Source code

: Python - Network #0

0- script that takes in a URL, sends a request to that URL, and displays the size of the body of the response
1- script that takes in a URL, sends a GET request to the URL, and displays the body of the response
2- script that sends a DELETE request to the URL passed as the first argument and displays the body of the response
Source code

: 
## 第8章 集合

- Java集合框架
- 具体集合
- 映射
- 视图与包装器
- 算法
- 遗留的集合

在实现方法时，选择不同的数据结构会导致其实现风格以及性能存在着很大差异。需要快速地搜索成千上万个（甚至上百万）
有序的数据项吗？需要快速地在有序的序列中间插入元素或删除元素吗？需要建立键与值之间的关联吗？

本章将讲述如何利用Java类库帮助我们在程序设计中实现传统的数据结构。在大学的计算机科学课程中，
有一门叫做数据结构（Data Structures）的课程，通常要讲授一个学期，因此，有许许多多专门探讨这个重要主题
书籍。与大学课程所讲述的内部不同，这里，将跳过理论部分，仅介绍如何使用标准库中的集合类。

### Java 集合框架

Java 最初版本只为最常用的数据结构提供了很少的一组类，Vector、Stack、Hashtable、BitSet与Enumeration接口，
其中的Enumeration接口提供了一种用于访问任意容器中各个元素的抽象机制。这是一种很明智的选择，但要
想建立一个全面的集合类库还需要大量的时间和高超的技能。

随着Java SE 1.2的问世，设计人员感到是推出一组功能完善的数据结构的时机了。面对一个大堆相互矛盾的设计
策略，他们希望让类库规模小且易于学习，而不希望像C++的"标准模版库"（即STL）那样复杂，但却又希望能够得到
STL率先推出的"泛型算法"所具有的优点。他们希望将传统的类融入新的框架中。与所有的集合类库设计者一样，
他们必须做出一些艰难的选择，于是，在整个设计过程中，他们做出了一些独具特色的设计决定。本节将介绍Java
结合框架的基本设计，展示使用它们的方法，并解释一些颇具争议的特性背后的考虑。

----

Task brief - Without changing a word, restate the whole listing.

Reply to the exercise -
Source code

: Python - Network #0

0- script that takes in a URL, sends a request to that URL, and displays the size of the body of the response
1- script that takes in a URL, sends a GET request to the URL, and displays the body of the response
2- script that sends a DELETE request to the URL passed as the first argument and displays the body of the response
Source code

: 
## 第8章 集合

- Java集合框架
- 具体集合
- 映射
- 视图与包装器
- 算法
- 遗留的集合

在实现方法时，选择不同的数据结构会导致其实现风格以及性能存在着很大差异。需要快速地搜索成千上万个（甚至上百万）
有序的数据项吗？需要快速地在有序的序列中间插入元素或删除元素吗？需要建立键与值之间的关联吗？

本章将讲述如何利用Java类库帮助我们在程序设计中实现传统的数据结构。在大学的计算机科学课程中，
有一门叫做数据结构（Data Structures）的课程，通常要讲授一个学期，因此，有许许多多专门探讨这个重要主题
书籍。与大学课程所讲述的内部不同，这里，将跳过理论部分，仅介绍如何使用标准库中的集合类。

### Java 集合框架

Java 最初版本只为最常用的数据结构提供了很少的一组类，Vector、Stack、Hashtable、BitSet与Enumeration接口，
其中的Enumeration接口提供了一种用于访问任意容器中各个元素的抽象机制。这是一种很明智的选择，但要
想建立一个全面的集合类库还需要大量的时间和高超的技能。

随着Java SE 1.2的问世，设计人员感到是推出一组功能完善的数据结构的时机了。面对一个大堆相互矛盾的设计
策略，他们希望让类库规模小且易于学习，而不希望像C++的"标准模版库"（即STL）那样复杂，但却又希望能够得到
STL率先推出的"泛型算法"所具有的优点。他们希望将传统的类融入新的框架中。与所有的集合类库设计者一样，
他们必须做出一些艰难的选择，于是，在整个设计过程中，他们做出了一些独具特色的设计决定。本节将介绍Java
结合框架的基本设计，展示使用它们的方法，并解释一些颇具争议的特性背后的考虑。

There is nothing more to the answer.